If, like many other students at this stage in the year, you are trying to avoid anything that might induce tears, heartache or perspective, then Wave by Sonali Deraniyagala should remain closed, for now. Nonetheless, this haunting and courageous tale deserves its 250-page-wide space on your bookshelf.
Deraniyagala’s account of the tsunami that ripped through shores on the Indian Ocean on Boxing Day 2004 is harrowing and soul-wrenching. Among the 280,000 people killed by the tsunami were Deraniyagala’s parents, her two sons and her husband. By surviving, Deraniyagala is the aftermath that lost everything in the disaster.

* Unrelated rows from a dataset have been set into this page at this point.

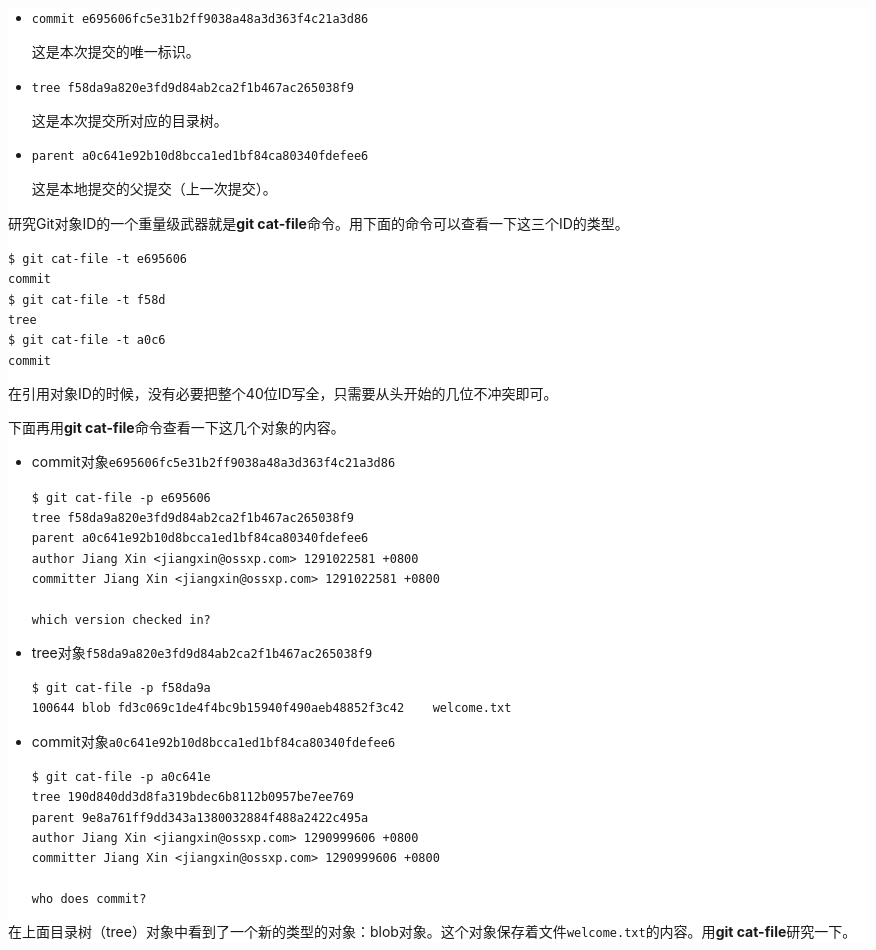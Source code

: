 - `commit e695606fc5e31b2ff9038a48a3d363f4c21a3d86`

  这是本次提交的唯一标识。

- `tree f58da9a820e3fd9d84ab2ca2f1b467ac265038f9`

  这是本次提交所对应的目录树。

- `parent a0c641e92b10d8bcca1ed1bf84ca80340fdefee6`

  这是本地提交的父提交（上一次提交）。

研究Git对象ID的一个重量级武器就是**git cat-file**命令。用下面的命令可以查看一下这三个ID的类型。

```
$ git cat-file -t e695606
commit
$ git cat-file -t f58d
tree
$ git cat-file -t a0c6
commit
```

在引用对象ID的时候，没有必要把整个40位ID写全，只需要从头开始的几位不冲突即可。



下面再用**git cat-file**命令查看一下这几个对象的内容。

- commit对象`e695606fc5e31b2ff9038a48a3d363f4c21a3d86`

  ```
  $ git cat-file -p e695606
  tree f58da9a820e3fd9d84ab2ca2f1b467ac265038f9
  parent a0c641e92b10d8bcca1ed1bf84ca80340fdefee6
  author Jiang Xin <jiangxin@ossxp.com> 1291022581 +0800
  committer Jiang Xin <jiangxin@ossxp.com> 1291022581 +0800
  
  which version checked in?
  ```

- tree对象`f58da9a820e3fd9d84ab2ca2f1b467ac265038f9`

  ```
  $ git cat-file -p f58da9a
  100644 blob fd3c069c1de4f4bc9b15940f490aeb48852f3c42    welcome.txt
  ```

- commit对象`a0c641e92b10d8bcca1ed1bf84ca80340fdefee6`

  ```
  $ git cat-file -p a0c641e
  tree 190d840dd3d8fa319bdec6b8112b0957be7ee769
  parent 9e8a761ff9dd343a1380032884f488a2422c495a
  author Jiang Xin <jiangxin@ossxp.com> 1290999606 +0800
  committer Jiang Xin <jiangxin@ossxp.com> 1290999606 +0800
  
  who does commit?
  ```

在上面目录树（tree）对象中看到了一个新的类型的对象：blob对象。这个对象保存着文件`welcome.txt`的内容。用**git cat-file**研究一下。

Following the catastrophe, the reader wants to believe that Wave is a story of recovery; that its narrator, somehow, pushes on against this unimaginable yet so poignantly depicted grief to a new happiness. But hope is absent from the pages of Deraniyagala’s work. This is a raw truth, a blunt recollection of life after the tsunami, where relief and release from reality is found in a cocktail of vodka and sleeping tablets. For all the physical paths destroyed by this ‘wave’, the meta has also been obliterated for Deraniyagala; there is no way up, no road ahead, no family. Without them, and on her own, the story culminates without a conclusion. Far from offering the prospect that things for Deraniyagala will be better in the future, the reader is forced to accept that they will just be.
This is a story of destruction, in every sense of the word, but it is a powerful and delicate piece. With the ninth anniversary of the tsunami upon us this month, it is perhaps then that this memoir should be read.